In our Touring XT trim, Subaru fits a dedicated camera and facial recognition software focused on the driver. This can impress your friends by recognizing you and offering a custom greeting while simultaneously setting your seat, mirror, and radio to your preset positions. But that same system is also constantly monitoring for driver fatigue or distraction. If you get a little tired, the system will display a warning and play an alert tone on the big center screen. If you look away from the road for too long, perhaps to set a radio station favorite or send a text message, the system similarly scolds you with a warning tone and a reminder to pay attention. I haven’t been so chided behind the wheel since learning to drive at 16 with my mother in the passenger seat. Perhaps that says something about the state of my driving. But big brother is always watching in the new Subaru Legacy. Perhaps I’d have paid more attention if the Legacy’s driving experience was at all engaging.
The XT marks the return of a turbocharged Legacy. The 2.4L Boxer engine produces 260 horsepower and 277 lb-ft torque. I’ll be completely honest, until I began reading the marketing materials after my week of driving, I was convinced I was driving the 2.5L naturally-aspirated Boxer producing only 182 horsepower and 176 lb-ft torque. Nothing about the Legacy’s responsiveness, sound, or demeanor hinted at a turbocharger. The Lineartronic CTV, standard with both 2.5L and 2.4L turbocharged engines, frustrated me endlessly. It’s programming is designed to keep the turbo from spooling and the torque tucked away where you can’t find it. Only the Sport trim features an SI-Drive switch for multiple drive modes. In the XT Touring, you’re left to suffer. With the economic programming, we averaged 23.4mpg over our 213 miles of driving. And almost none of it was boosted by the woefully slow and dim-witted start-stop programming. So with a suspension and chassis set to deliver comfort and quiet operation, the linear steering and symmetrical all-wheel-drive are the only bright spots to the Legacy’s back road performance.

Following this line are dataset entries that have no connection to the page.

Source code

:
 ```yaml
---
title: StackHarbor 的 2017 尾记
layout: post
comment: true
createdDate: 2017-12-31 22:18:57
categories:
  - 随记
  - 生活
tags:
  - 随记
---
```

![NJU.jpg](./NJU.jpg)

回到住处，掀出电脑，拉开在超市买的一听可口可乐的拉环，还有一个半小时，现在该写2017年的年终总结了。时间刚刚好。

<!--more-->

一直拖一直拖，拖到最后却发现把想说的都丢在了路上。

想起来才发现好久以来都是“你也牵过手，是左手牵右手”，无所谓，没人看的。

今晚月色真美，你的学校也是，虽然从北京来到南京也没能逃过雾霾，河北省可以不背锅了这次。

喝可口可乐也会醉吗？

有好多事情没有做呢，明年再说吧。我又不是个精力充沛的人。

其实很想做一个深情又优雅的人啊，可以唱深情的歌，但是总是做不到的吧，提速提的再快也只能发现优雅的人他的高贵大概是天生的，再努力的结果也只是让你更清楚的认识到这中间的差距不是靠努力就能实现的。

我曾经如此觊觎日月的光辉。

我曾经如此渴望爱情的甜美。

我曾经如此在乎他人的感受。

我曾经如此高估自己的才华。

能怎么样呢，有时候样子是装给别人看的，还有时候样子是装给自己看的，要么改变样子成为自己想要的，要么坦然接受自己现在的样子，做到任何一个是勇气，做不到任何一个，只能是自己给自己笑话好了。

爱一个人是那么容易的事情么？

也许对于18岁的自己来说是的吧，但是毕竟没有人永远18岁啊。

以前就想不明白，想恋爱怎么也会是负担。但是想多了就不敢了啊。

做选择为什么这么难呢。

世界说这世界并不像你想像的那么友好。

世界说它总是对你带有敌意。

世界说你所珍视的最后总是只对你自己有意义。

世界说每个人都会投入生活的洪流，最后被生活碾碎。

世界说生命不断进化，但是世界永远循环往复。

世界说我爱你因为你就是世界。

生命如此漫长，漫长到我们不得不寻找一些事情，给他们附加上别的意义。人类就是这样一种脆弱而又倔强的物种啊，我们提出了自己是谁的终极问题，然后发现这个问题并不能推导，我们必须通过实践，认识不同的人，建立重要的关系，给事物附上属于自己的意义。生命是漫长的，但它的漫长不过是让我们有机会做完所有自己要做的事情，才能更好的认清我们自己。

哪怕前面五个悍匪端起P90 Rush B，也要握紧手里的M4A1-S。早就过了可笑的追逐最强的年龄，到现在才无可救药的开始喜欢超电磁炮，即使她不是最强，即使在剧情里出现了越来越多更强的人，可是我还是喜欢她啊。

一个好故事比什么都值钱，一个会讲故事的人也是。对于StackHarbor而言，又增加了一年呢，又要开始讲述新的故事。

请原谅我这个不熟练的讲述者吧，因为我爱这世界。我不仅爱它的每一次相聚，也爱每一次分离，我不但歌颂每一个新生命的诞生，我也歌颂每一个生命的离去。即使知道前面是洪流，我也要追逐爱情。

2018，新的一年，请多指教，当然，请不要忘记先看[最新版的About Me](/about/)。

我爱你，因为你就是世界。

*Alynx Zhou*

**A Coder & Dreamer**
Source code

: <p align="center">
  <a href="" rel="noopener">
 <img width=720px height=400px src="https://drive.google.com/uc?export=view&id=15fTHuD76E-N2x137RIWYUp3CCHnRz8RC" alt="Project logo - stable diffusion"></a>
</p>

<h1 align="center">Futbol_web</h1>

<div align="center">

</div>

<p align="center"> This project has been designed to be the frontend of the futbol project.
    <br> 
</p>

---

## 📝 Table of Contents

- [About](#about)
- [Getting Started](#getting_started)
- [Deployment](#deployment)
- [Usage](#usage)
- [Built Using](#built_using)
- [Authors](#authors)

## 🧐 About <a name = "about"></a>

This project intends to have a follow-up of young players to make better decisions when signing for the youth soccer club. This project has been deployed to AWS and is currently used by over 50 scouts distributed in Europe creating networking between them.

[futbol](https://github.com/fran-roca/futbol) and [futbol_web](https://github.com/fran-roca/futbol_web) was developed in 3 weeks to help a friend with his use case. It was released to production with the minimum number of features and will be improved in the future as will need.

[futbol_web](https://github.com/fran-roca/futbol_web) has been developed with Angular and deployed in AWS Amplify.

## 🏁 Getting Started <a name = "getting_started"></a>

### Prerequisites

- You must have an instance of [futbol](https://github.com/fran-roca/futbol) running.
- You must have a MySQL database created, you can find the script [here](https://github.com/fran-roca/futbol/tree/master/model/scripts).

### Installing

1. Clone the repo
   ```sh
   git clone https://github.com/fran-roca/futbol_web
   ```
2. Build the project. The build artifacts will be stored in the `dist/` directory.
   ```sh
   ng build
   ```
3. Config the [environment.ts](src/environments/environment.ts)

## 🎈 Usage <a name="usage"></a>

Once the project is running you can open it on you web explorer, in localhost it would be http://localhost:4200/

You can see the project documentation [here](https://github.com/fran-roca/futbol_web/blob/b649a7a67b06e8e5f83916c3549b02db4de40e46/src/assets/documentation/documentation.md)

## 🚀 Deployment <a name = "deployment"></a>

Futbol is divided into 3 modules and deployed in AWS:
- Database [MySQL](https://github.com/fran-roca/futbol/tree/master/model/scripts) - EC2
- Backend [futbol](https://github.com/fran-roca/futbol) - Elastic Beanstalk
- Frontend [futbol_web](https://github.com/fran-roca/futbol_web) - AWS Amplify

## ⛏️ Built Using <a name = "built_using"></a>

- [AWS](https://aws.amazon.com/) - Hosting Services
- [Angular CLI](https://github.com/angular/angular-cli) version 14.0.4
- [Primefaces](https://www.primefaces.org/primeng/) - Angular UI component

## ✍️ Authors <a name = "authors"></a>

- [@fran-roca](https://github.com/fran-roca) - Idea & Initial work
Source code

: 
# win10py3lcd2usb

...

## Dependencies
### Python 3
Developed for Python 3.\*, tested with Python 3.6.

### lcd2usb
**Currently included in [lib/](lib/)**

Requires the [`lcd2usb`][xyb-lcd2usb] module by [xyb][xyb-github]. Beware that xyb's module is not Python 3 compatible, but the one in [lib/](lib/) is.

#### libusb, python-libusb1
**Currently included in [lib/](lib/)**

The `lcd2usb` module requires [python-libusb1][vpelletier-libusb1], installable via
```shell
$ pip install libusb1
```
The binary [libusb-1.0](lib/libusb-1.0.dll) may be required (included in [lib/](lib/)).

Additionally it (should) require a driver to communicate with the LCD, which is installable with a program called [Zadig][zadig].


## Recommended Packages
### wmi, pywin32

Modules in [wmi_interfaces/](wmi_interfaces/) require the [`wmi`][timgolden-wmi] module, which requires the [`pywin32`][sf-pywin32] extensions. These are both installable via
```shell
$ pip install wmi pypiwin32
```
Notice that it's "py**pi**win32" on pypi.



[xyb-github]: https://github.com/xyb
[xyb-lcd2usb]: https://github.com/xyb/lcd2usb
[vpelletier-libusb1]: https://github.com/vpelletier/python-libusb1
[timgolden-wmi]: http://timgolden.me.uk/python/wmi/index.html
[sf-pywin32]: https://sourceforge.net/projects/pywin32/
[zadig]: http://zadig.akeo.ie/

Wrapped in a cocoon of high strength steel, sound insulation, and constant inward and outward active monitoring, the 2020 Subaru Legacy is the helicopter parent of the mid-size sedan market. It is designed not to let you wander outside of a set of prespecified criteria. There’s no pushing boundaries, no testing limits, no distractions. In in Subaru’s quest to put the driver in a bubble, it has taken away some of the freedoms and responsibilities of driving. I couldn’t even enjoy a bit of turbo boost. That too is gone, in the name of efficiency. But while I’m personally not on board with this erosion of personal freedoms, it is very hard to argue that the Subaru Legacy isn’t an excellent family sedan. Safe, efficient, practical, and filled with technology to further those three endpoints, the Legacy manages to check all of the boxes in the segment.